Having collapsed at 4 PM on the Sunday, my sleep was broken for two hours as I recorded a podcast and hammered out an article or two. I really did feel like the Tailor of Gloucester but I was soon back in my bed, or rather the upstairs sofa where I had collapsed and the next morning thirteen hours sleep left me feeling a bit better. None the less, harvester T, nine years my senior did the heavy lifting.
Veteran harvesters will know where we were. With it still raining intermittently we stayed on the top terraces not risking clambering up and down side terraces, and moved on towards the second ruined house on the property and to the area beyond which is always high yielding.
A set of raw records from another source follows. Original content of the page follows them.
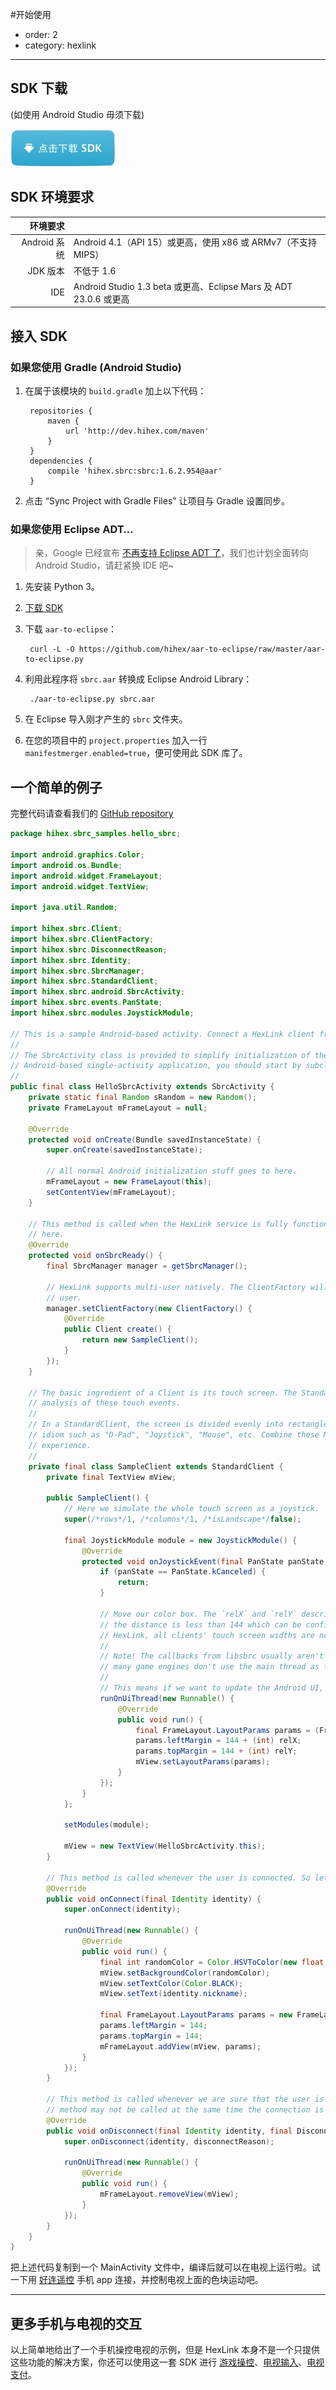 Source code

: #开始使用

- order: 2
- category: hexlink

---
## SDK 下载

(如使用 Android Studio 毋须下载)

[![download_sdk](../static/download-sdk.png)](https://apps.hihex.com/maven/hihex/sbrc/sbrc/1.6.2.954/sbrc-1.6.2.954.aar)

## SDK 环境要求

| 环境要求     |                                                                   |
|-------------:|-------------------------------------------------------------------|
| Android 系统 | Android 4.1（API 15）或更高，使用 x86 或 ARMv7（不支持MIPS）      |
| JDK 版本     | 不低于 1.6                                                        |
| IDE          | Android Studio 1.3 beta 或更高、Eclipse Mars 及 ADT 23.0.6 或更高 |


## 接入 SDK

### 如果您使用 Gradle (Android Studio)

1. 在属于该模块的 `build.gradle` 加上以下代码：

        repositories {
            maven {
                url 'http://dev.hihex.com/maven'
            }
        }
        dependencies {
            compile 'hihex.sbrc:sbrc:1.6.2.954@aar'
        }

2. 点击 “Sync Project with Gradle Files” 让项目与 Gradle 设置同步。

### 如果您使用 Eclipse ADT…

> 亲，Google 已经宣布 [不再支持 Eclipse ADT 了](http://android-developers.blogspot.hk/2015/06/an-update-on-eclipse-android-developer.html)，我们也计划全面转向 Android Studio，请赶紧换 IDE 吧~

1. 先安装 Python 3。
2. [下载 SDK](https://apps.hihex.com/maven/hihex/sbrc/sbrc/1.6.2.954/sbrc-1.6.2.954.aar)
3. 下载 `aar-to-eclipse`：

        curl -L -O https://github.com/hihex/aar-to-eclipse/raw/master/aar-to-eclipse.py

4. 利用此程序将 `sbrc.aar` 转换成 Eclipse Android Library：

        ./aar-to-eclipse.py sbrc.aar

5. 在 Eclipse 导入刚才产生的 `sbrc` 文件夹。
6. 在您的项目中的 `project.properties` 加入一行 `manifestmerger.enabled=true`，便可使用此 SDK 库了。

## 一个简单的例子

完整代码请查看我们的 [GitHub repository](https://github.com/hihex/hexlink-demo/tree/e328c2cb1e109c74337bbb27598e1f747813ab70/HelloSbrcActivity)

```java
package hihex.sbrc_samples.hello_sbrc;

import android.graphics.Color;
import android.os.Bundle;
import android.widget.FrameLayout;
import android.widget.TextView;

import java.util.Random;

import hihex.sbrc.Client;
import hihex.sbrc.ClientFactory;
import hihex.sbrc.DisconnectReason;
import hihex.sbrc.Identity;
import hihex.sbrc.SbrcManager;
import hihex.sbrc.StandardClient;
import hihex.sbrc.android.SbrcActivity;
import hihex.sbrc.events.PanState;
import hihex.sbrc.modules.JoystickModule;

// This is a sample Android-based activity. Connect a HexLink client from your cellphone, and drag the color squares.
//
// The SbrcActivity class is provided to simplify initialization of the HexLink server. If you are writing an
// Android-based single-activity application, you should start by subclassing SbrcActivity.
//
public final class HelloSbrcActivity extends SbrcActivity {
    private static final Random sRandom = new Random();
    private FrameLayout mFrameLayout = null;

    @Override
    protected void onCreate(Bundle savedInstanceState) {
        super.onCreate(savedInstanceState);

        // All normal Android initialization stuff goes to here.
        mFrameLayout = new FrameLayout(this);
        setContentView(mFrameLayout);
    }

    // This method is called when the HexLink service is fully functional. All HexLink-related methods should be placed
    // here.
    @Override
    protected void onSbrcReady() {
        final SbrcManager manager = getSbrcManager();

        // HexLink supports multi-user natively. The ClientFactory will create a Client instance for each connected
        // user.
        manager.setClientFactory(new ClientFactory() {
            @Override
            public Client create() {
                return new SampleClient();
            }
        });
    }

    // The basic ingredient of a Client is its touch screen. The StandardClient class provides high-level gesture
    // analysis of these touch events.
    //
    // In a StandardClient, the screen is divided evenly into rectangles called Modules. Each Module define a gesture
    // idiom such as "D-Pad", "Joystick", "Mouse", etc. Combine these Modules together to provide a powerful controlling
    // experience.
    //
    private final class SampleClient extends StandardClient {
        private final TextView mView;

        public SampleClient() {
            // Here we simulate the whole touch screen as a joystick.
            super(/*rows*/1, /*columns*/1, /*isLandscape*/false);

            final JoystickModule module = new JoystickModule() {
                @Override
                protected void onJoystickEvent(final PanState panState, final float relX, final float relY) {
                    if (panState == PanState.kCanceled) {
                        return;
                    }

                    // Move our color box. The `relX` and `relY` describe the displacement from the center. By default
                    // the distance is less than 144 which can be configured using `module.setRadius()`. Note that in
                    // HexLink, all clients' touch screen widths are normalized to 320.
                    //
                    // Note! The callbacks from libsbrc usually aren't run in the main thread. This is a deliberate choice, as
                    // many game engines don't use the main thread as the rendering thread anyway.
                    //
                    // This means if we want to update the Android UI, we should remember to call `runOnUiThread()`:
                    runOnUiThread(new Runnable() {
                        @Override
                        public void run() {
                            final FrameLayout.LayoutParams params = (FrameLayout.LayoutParams) mView.getLayoutParams();
                            params.leftMargin = 144 + (int) relX;
                            params.topMargin = 144 + (int) relY;
                            mView.setLayoutParams(params);
                        }
                    });
                }
            };

            setModules(module);

            mView = new TextView(HelloSbrcActivity.this);
        }

        // This method is called whenever the user is connected. So let's show our color box.
        @Override
        public void onConnect(final Identity identity) {
            super.onConnect(identity);

            runOnUiThread(new Runnable() {
                @Override
                public void run() {
                    final int randomColor = Color.HSVToColor(new float[]{sRandom.nextFloat() * 360, 1, 1});
                    mView.setBackgroundColor(randomColor);
                    mView.setTextColor(Color.BLACK);
                    mView.setText(identity.nickname);

                    final FrameLayout.LayoutParams params = new FrameLayout.LayoutParams(200, 50);
                    params.leftMargin = 144;
                    params.topMargin = 144;
                    mFrameLayout.addView(mView, params);
                }
            });
        }

        // This method is called whenever we are sure that the user is disconnected (due to network conditions, this
        // method may not be called at the same time the connection is lost). Here we will remove the color box.
        @Override
        public void onDisconnect(final Identity identity, final DisconnectReason disconnectReason) {
            super.onDisconnect(identity, disconnectReason);

            runOnUiThread(new Runnable() {
                @Override
                public void run() {
                    mFrameLayout.removeView(mView);
                }
            });
        }
    }
}
```

把上述代码复制到一个 MainActivity 文件中，编译后就可以在电视上运行啦。试一下用 [好连遥控](http://www.hihex.com) 手机 app 连接，并控制电视上面的色块运动吧。

---

## 更多手机与电视的交互

以上简单地给出了一个手机操控电视的示例，但是 HexLink 本身不是一个只提供这些功能的解决方案，你还可以使用这一套 SDK 进行 [游戏操控](control.html)、[电视输入](ime.html)、[电视支付](payment.html)。
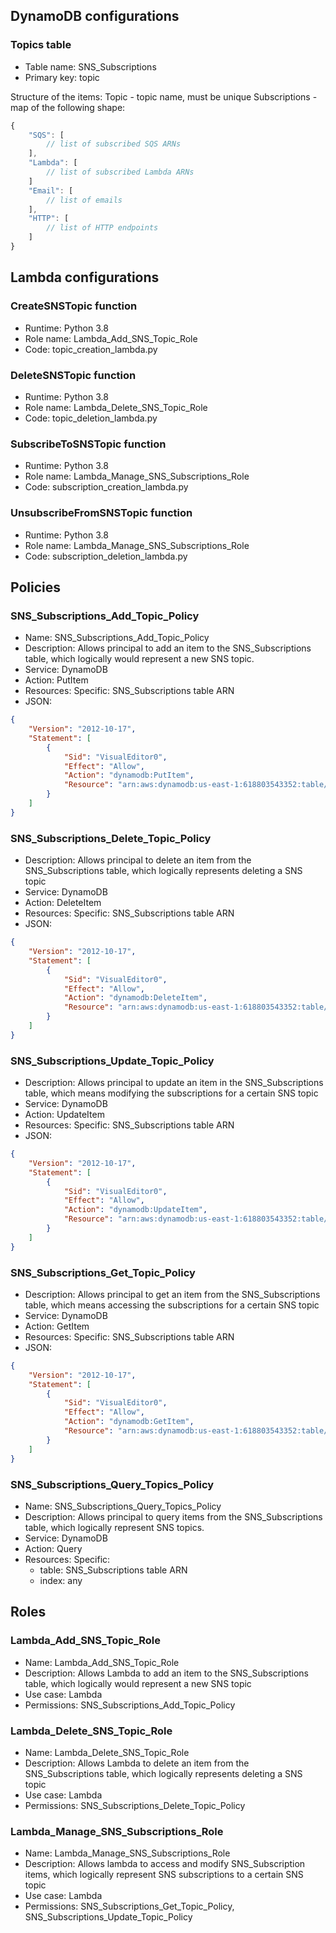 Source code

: ## DynamoDB configurations

### Topics table

* Table name: SNS_Subscriptions
* Primary key: topic

Structure of the items:
Topic - topic name, must be unique
Subscriptions - map of the following shape:

```javascript
{
    "SQS": [
        // list of subscribed SQS ARNs 
    ],
    "Lambda": [
        // list of subscribed Lambda ARNs
    ]
    "Email": [
        // list of emails
    ],
    "HTTP": [
        // list of HTTP endpoints
    ]
}
```

## Lambda configurations

### CreateSNSTopic function

* Runtime: Python 3.8
* Role name: Lambda_Add_SNS_Topic_Role
* Code: topic_creation_lambda.py

### DeleteSNSTopic function

* Runtime: Python 3.8
* Role name: Lambda_Delete_SNS_Topic_Role
* Code: topic_deletion_lambda.py

### SubscribeToSNSTopic function

* Runtime: Python 3.8
* Role name: Lambda_Manage_SNS_Subscriptions_Role
* Code: subscription_creation_lambda.py

### UnsubscribeFromSNSTopic function

* Runtime: Python 3.8
* Role name: Lambda_Manage_SNS_Subscriptions_Role
* Code: subscription_deletion_lambda.py


## Policies

### SNS_Subscriptions_Add_Topic_Policy

* Name: SNS_Subscriptions_Add_Topic_Policy
* Description: Allows principal to add an item to the SNS_Subscriptions table, which logically would represent a new SNS topic.
* Service: DynamoDB
* Action: PutItem
* Resources: Specific: SNS_Subscriptions table ARN
* JSON:
```json
{
    "Version": "2012-10-17",
    "Statement": [
        {
            "Sid": "VisualEditor0",
            "Effect": "Allow",
            "Action": "dynamodb:PutItem",
            "Resource": "arn:aws:dynamodb:us-east-1:618803543352:table/SNS_Subscriptions"
        }
    ]
}
```

### SNS_Subscriptions_Delete_Topic_Policy

* Description: Allows principal to delete an item from the SNS_Subscriptions table, which logically represents deleting a SNS topic
* Service: DynamoDB
* Action: DeleteItem
* Resources: Specific: SNS_Subscriptions table ARN
* JSON:
```json
{
    "Version": "2012-10-17",
    "Statement": [
        {
            "Sid": "VisualEditor0",
            "Effect": "Allow",
            "Action": "dynamodb:DeleteItem",
            "Resource": "arn:aws:dynamodb:us-east-1:618803543352:table/SNS_Subscriptions"
        }
    ]
}
```

### SNS_Subscriptions_Update_Topic_Policy

* Description: Allows principal to update an item in the SNS_Subscriptions table, which means modifying the subscriptions for a certain SNS topic
* Service: DynamoDB
* Action: UpdateItem
* Resources: Specific: SNS_Subscriptions table ARN
* JSON:
```json
{
    "Version": "2012-10-17",
    "Statement": [
        {
            "Sid": "VisualEditor0",
            "Effect": "Allow",
            "Action": "dynamodb:UpdateItem",
            "Resource": "arn:aws:dynamodb:us-east-1:618803543352:table/SNS_Subscriptions"
        }
    ]
}
```

### SNS_Subscriptions_Get_Topic_Policy

* Description: Allows principal to get an item from the SNS_Subscriptions table, which means accessing the subscriptions for a certain SNS topic
* Service: DynamoDB
* Action: GetItem
* Resources: Specific: SNS_Subscriptions table ARN
* JSON:
```json
{
    "Version": "2012-10-17",
    "Statement": [
        {
            "Sid": "VisualEditor0",
            "Effect": "Allow",
            "Action": "dynamodb:GetItem",
            "Resource": "arn:aws:dynamodb:us-east-1:618803543352:table/SNS_Subscriptions"
        }
    ]
}
```

### SNS_Subscriptions_Query_Topics_Policy

* Name: SNS_Subscriptions_Query_Topics_Policy
* Description: Allows principal to query items from the SNS_Subscriptions table, which logically represent SNS topics.
* Service: DynamoDB
* Action: Query
* Resources: Specific: 
    * table: SNS_Subscriptions table ARN
    * index: any

## Roles

### Lambda_Add_SNS_Topic_Role
* Name: Lambda_Add_SNS_Topic_Role
* Description: Allows Lambda to add an item to the SNS_Subscriptions table, which logically would represent a new SNS topic
* Use case: Lambda
* Permissions: SNS_Subscriptions_Add_Topic_Policy

### Lambda_Delete_SNS_Topic_Role
* Name: Lambda_Delete_SNS_Topic_Role
* Description: Allows Lambda to delete an item from the SNS_Subscriptions table, which logically represents deleting a SNS topic
* Use case: Lambda
* Permissions: SNS_Subscriptions_Delete_Topic_Policy

### Lambda_Manage_SNS_Subscriptions_Role
* Name: Lambda_Manage_SNS_Subscriptions_Role
* Description: Allows lambda to access and modify SNS_Subscription items, which logically represent SNS subscriptions to a certain SNS topic
* Use case: Lambda
* Permissions: SNS_Subscriptions_Get_Topic_Policy, SNS_Subscriptions_Update_Topic_Policy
I still have planning permission and have drawn up plans with George the Architect to build a second house here with two bedrooms and a living room. I think I want to tweak those plans and will renew the application this year and so when my ship comes in I can start work. But for now the stones in the area have been largely removed to be used on the reconstruction of the main house. If you did not know that there was a dwelling once hear you would not guess.
We worked hard all day. The grill which we use to separate leaves from olives was moved down to where we worked and when it yielded a sack of 25 kg ( an English Gentleman’s sack as opposed to an Englishman’s sack of 35 kg or an Albanian’s 50 kg sack) it was taken back to the house to be decanted into Albanian’s sack at the end.
That evening in Kambos both Thomas’s and the place once known as Miranda’s were closed. It seems they are shut in the winter so whole families can harvest. And so it was a shared Metaxa, for I was still not well enough to enjoy a proper drink and T is a modest drinker at all times, and meatballs c/o lovely Eleni at the Kourounis taverna. I had a brain wave….
With Eleni translating I negotiated for George, one of my drinking pals who speaks not a word of English, but who had helped bring furniture up to the hovel in his 4×4 last summer, to bring our full Albanian sacks down to the village on day 7 ( Tuesday) at 4.30 PM. As to tying them with a proper not, a perennial failing of mine, mad lefty L was pitching up at 4 PM. Having earned an honest crust running outward bound courses for posh public schoolboys, as a good socialist would do, L can tie knots like the best Albanian in town.
And so we were prepared. We had one more day to harvest. We knew that meant that some trees would be left unharvested but we reckoned we already had 600 kg of olives and a day to get some more. For two old men, one of whom was clearly not well at all, with zero Albanian assistance that looked like a damn good effort.